Data science /

A Language agnostic model that can handle surf lingo

March 25 2020

Translation of everyday phrases has come along way over the last few years. But as soon as you step into a niche use of language, specific to a certain industry or expertise, it gets much trickier. You can't simply enter financial or automotive-specific phrases into Google translate and expect the outcome to be spot on.

One of my big passions is surfing, so I will talk about what deep learning can do for language, from a surfer's point of view.

When people hear about Sweden, they tend to think of a rather cold country up in the north associated with skiing, Abba, and perhaps Zlatan.

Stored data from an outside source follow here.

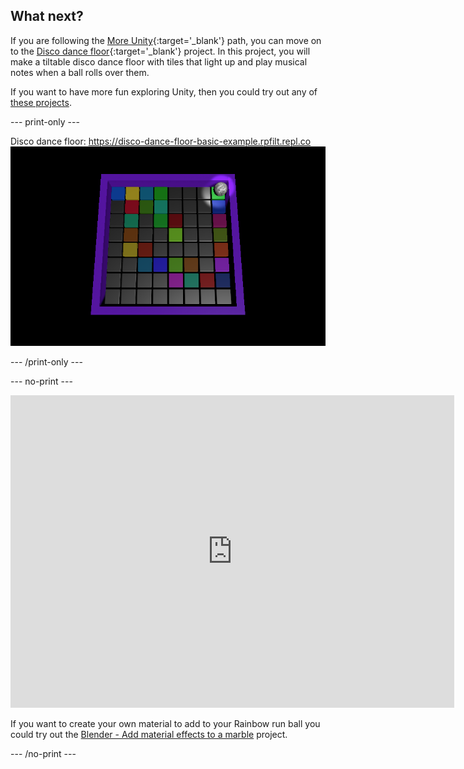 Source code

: ## What next?

If you are following the [More Unity](https://projects.raspberrypi.org/en/raspberrypi/more-unity){:target='_blank'} path, you can move on to the [Disco dance floor](https://projects.raspberrypi.org/en/projects/disco-dance-floor){:target='_blank'} project. In this project, you will make a tiltable disco dance floor with tiles that light up and play musical notes when a ball rolls over them.

If you want to have more fun exploring Unity, then you could try out any of [these projects](https://projects.raspberrypi.org/en/projects?software%5B%5D=unity).

--- print-only ---

Disco dance floor: https://disco-dance-floor-basic-example.rpfilt.repl.co
![An image of the finished Disco dance floor project showing coloured tiles and a ball with mirror ball material. The floor is tilted at an angle.](images/disco-dance-floor.png)

--- /print-only ---

--- no-print ---
<iframe allowtransparency="true" width="710" height="500" src="https://disco-dance-floor-basic-example.rpfilt.repl.co" scrolling="no" frameborder="0"></iframe>

If you want to create your own material to add to your Rainbow run ball you could try out the [Blender - Add material effects to a marble](https://projects.raspberrypi.org/en/projects/blender-marble) project. 

--- /no-print ---


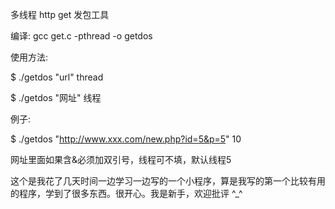 多线程 http get 发包工具

编译: gcc get.c -pthread -o getdos

使用方法: 

$ ./getdos "url" thread

$ ./getdos "网址" 线程

例子:

$ ./getdos "http://www.xxx.com/new.php?id=5&p=5" 10

网址里面如果含&必须加双引号，线程可不填，默认线程5



这个是我花了几天时间一边学习一边写的一个小程序，算是我写的第一个比较有用的程序，学到了很多东西。很开心。我是新手，欢迎批评 ^_^
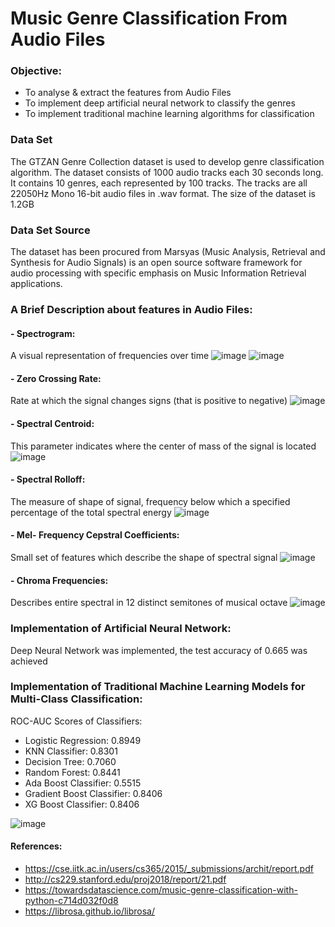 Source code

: # Music Genre Classification From Audio Files

### Objective:
- To analyse & extract the features from Audio Files
- To implement deep artificial neural network to classify the genres
- To implement traditional machine learning algorithms for classification 


### Data Set
The GTZAN Genre Collection dataset is used to develop genre classification algorithm. The dataset consists of 1000 audio tracks each 30 seconds long. It contains 10 genres, each represented by 100 tracks. The tracks are all 22050Hz Mono 16-bit audio files in .wav format. The size of the dataset is 1.2GB

### Data Set Source
The dataset has been procured from Marsyas (Music Analysis, Retrieval and Synthesis for Audio Signals) is an open source software framework for audio processing with specific emphasis on Music Information Retrieval applications. 

### A Brief Description about features in Audio Files:
#### - Spectrogram:
A visual representation of frequencies over time
![image](https://user-images.githubusercontent.com/47745543/82432841-3c9b0200-9aae-11ea-95c9-a7ebed72ba77.png)
![image](https://user-images.githubusercontent.com/47745543/82429830-21c68e80-9aaa-11ea-8352-5b0588149122.png)

#### - Zero Crossing Rate:
Rate at which the signal changes signs (that is positive to negative)
![image](https://user-images.githubusercontent.com/47745543/82431199-fe9cde80-9aab-11ea-8692-6d03900bc8cc.png)

#### - Spectral Centroid: 
This parameter indicates where the center of mass of the signal is located
![image](https://user-images.githubusercontent.com/47745543/82432691-0a89a000-9aae-11ea-883d-0cc6b0ae40c9.png)

#### - Spectral Rolloff:
The measure of shape of signal, frequency below which a specified percentage of the total spectral energy
![image](https://user-images.githubusercontent.com/47745543/82432519-ce563f80-9aad-11ea-8aed-cceb97c732d1.png)

#### - Mel- Frequency Cepstral Coefficients:
Small set of features which describe the shape of spectral signal
![image](https://user-images.githubusercontent.com/47745543/82431676-95699b00-9aac-11ea-9e8f-57bbfbf17979.png)

#### - Chroma Frequencies:
Describes entire spectral in 12 distinct semitones of musical octave
![image](https://user-images.githubusercontent.com/47745543/82432204-538d2480-9aad-11ea-9b09-12a6bbbee4dd.png)

### Implementation of Artificial Neural Network:
Deep Neural Network was implemented, the test accuracy of 0.665 was achieved

### Implementation of Traditional Machine Learning Models for Multi-Class Classification:
ROC-AUC Scores of Classifiers: 
- Logistic Regression:	0.8949
- KNN Classifier:	0.8301
- Decision Tree:	0.7060
- Random Forest:	0.8441
- Ada Boost Classifier:	0.5515
- Gradient Boost Classifier:	0.8406
- XG Boost Classifier:	0.8406

![image](https://user-images.githubusercontent.com/47745543/82200716-fd897700-991c-11ea-9c6f-7b6b7ab0b5e1.png)


#### References:
- https://cse.iitk.ac.in/users/cs365/2015/_submissions/archit/report.pdf
- http://cs229.stanford.edu/proj2018/report/21.pdf
- https://towardsdatascience.com/music-genre-classification-with-python-c714d032f0d8
- https://librosa.github.io/librosa/

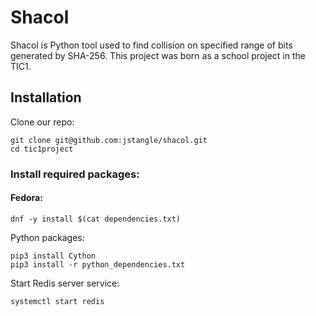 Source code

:# Shacol

Shacol is Python tool used to find collision on specified range of bits generated by SHA-256.
This project was born as a school project in the TIC1.

## Installation
Clone our repo:

    git clone git@github.com:jstangle/shacol.git
    cd tic1project

### Install required packages:

#### Fedora:
    
    dnf -y install $(cat dependencies.txt)
    
Python packages:

    pip3 install Cython
    pip3 install -r python_dependencies.txt
    
Start Redis server service:

    systemctl start redis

Probably not a destination people have in mind when looking for places to go and surf.

I spend a lot of time surfing in Sweden, especially at Torö, which is located at the southern tip of our archipelago. During the years of surfing in Sweden, I have stumbled upon some dedicated cold water surfers, and a WhatsApp chat group was created 4 years ago, and we are now seven members in the group.  We tend to chat almost every day, mostly about wind forecasts, but a lot of topics unrelated to surfing come across, well, we are starting to get close as friends.

Not all the people in the chat are native Swedish, but we mainly text in Swedish while chatting. We have one guy from Bali, another one from California. They tend to be a bit quiet in the chat due to language barriers, but are very talkative in person. One could think that this a perfect case for using Google Translate or similar or that we should be more polite as the typical Swede and chat in English.

Probably the best way to be a part of a group is to use the same language, and especially the same jargon. That is to use the right words in the right context, to sound like you have been a part of the group for a long time. Since all groups have different ways of expressing themselves, a simple translation would be too generic, you would not sound cool enough.

Photographer: @kookshred

Thankfully words can be approximated as numerical vectors, meaning a computer can have a chance of understanding language. A vector in a 3-dimensional coordinate system could look like <2.2, 4.2, 1.3>, and you could imagine your living room as the space where all the vectors can exist. The particular vector <2.2, 4.2, 1.3> representing the word “cat” is located behind the tv, and a neighbouring vector below the tv <2.2, 4.0, 1.3> representing “kitten”. But the vector <0.0, -3.1, 1.8> representing “smartphone” is located under the sofa. In this case, perhaps the second element in the vector is the amount of cat property a particular word has.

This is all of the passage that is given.